#### Data section

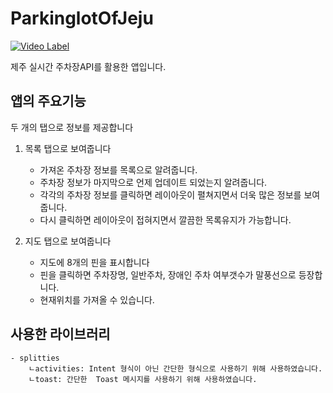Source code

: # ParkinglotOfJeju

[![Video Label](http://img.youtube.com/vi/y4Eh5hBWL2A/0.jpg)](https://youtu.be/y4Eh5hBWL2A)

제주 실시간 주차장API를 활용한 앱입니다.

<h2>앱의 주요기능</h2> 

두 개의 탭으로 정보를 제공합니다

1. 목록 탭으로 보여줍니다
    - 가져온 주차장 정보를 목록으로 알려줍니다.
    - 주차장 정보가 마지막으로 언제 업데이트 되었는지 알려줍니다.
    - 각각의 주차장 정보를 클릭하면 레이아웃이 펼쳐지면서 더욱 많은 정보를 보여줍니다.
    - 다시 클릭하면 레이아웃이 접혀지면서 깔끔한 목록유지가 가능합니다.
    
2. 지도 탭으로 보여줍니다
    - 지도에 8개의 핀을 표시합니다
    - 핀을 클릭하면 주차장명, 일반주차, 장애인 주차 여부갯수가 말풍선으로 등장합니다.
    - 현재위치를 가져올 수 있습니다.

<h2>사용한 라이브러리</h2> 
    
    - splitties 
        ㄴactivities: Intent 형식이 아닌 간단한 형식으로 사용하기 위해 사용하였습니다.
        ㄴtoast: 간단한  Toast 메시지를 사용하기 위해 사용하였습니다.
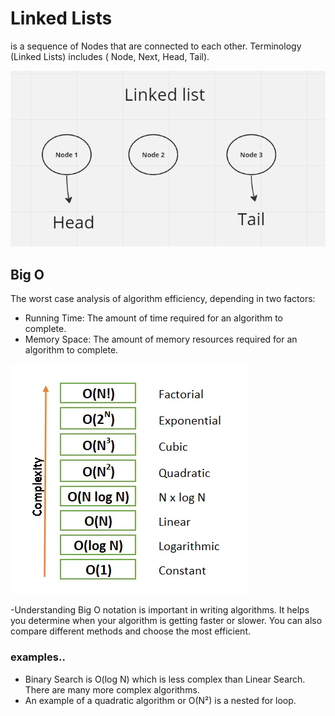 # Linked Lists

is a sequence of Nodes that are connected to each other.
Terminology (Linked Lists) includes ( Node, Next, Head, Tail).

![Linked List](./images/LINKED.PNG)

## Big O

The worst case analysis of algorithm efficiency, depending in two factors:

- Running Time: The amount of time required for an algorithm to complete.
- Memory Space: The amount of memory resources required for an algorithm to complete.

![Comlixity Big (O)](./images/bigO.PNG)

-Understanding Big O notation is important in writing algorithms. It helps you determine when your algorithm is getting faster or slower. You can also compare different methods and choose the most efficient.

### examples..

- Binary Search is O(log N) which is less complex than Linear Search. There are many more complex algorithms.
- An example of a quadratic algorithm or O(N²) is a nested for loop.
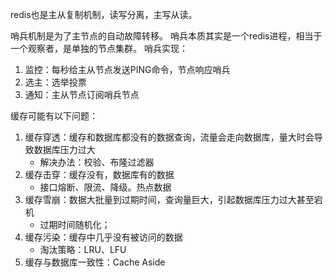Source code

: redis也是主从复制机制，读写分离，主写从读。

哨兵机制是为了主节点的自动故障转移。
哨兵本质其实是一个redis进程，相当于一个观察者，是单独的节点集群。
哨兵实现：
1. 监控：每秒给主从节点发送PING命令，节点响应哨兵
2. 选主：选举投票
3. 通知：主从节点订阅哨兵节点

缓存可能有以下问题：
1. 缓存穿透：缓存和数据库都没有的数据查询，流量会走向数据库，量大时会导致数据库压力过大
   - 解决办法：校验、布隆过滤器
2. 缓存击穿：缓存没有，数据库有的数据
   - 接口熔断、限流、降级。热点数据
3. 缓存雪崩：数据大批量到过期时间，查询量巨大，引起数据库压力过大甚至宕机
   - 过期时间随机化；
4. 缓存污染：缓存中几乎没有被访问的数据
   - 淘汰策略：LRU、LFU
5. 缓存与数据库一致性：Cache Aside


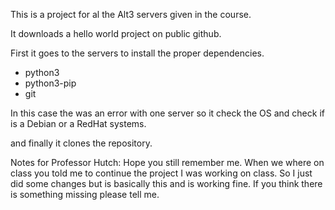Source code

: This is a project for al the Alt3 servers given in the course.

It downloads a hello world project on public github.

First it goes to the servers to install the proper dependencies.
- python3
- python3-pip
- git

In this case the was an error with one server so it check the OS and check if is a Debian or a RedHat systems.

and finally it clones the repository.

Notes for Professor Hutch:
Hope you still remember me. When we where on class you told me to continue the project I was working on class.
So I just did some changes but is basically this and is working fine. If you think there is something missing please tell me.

########

Exercise brief: Only the lines from the top of the material through the line containing "- Running Time: The" should be written out, exactly and without pictures.

Response:
Source code

: # ParkinglotOfJeju

[![Video Label](http://img.youtube.com/vi/y4Eh5hBWL2A/0.jpg)](https://youtu.be/y4Eh5hBWL2A)

제주 실시간 주차장API를 활용한 앱입니다.

<h2>앱의 주요기능</h2> 

두 개의 탭으로 정보를 제공합니다

1. 목록 탭으로 보여줍니다
    - 가져온 주차장 정보를 목록으로 알려줍니다.
    - 주차장 정보가 마지막으로 언제 업데이트 되었는지 알려줍니다.
    - 각각의 주차장 정보를 클릭하면 레이아웃이 펼쳐지면서 더욱 많은 정보를 보여줍니다.
    - 다시 클릭하면 레이아웃이 접혀지면서 깔끔한 목록유지가 가능합니다.
    
2. 지도 탭으로 보여줍니다
    - 지도에 8개의 핀을 표시합니다
    - 핀을 클릭하면 주차장명, 일반주차, 장애인 주차 여부갯수가 말풍선으로 등장합니다.
    - 현재위치를 가져올 수 있습니다.

<h2>사용한 라이브러리</h2> 
    
    - splitties 
        ㄴactivities: Intent 형식이 아닌 간단한 형식으로 사용하기 위해 사용하였습니다.
        ㄴtoast: 간단한  Toast 메시지를 사용하기 위해 사용하였습니다.
 # Linked Lists

is a sequence of Nodes that are connected to each other.
Terminology (Linked Lists) includes ( Node, Next, Head, Tail).

![Linked List](./images/LINKED.PNG)

## Big O

The worst case analysis of algorithm efficiency, depending in two factors:

- Running Time: The amount of time required for an algorithm to complete.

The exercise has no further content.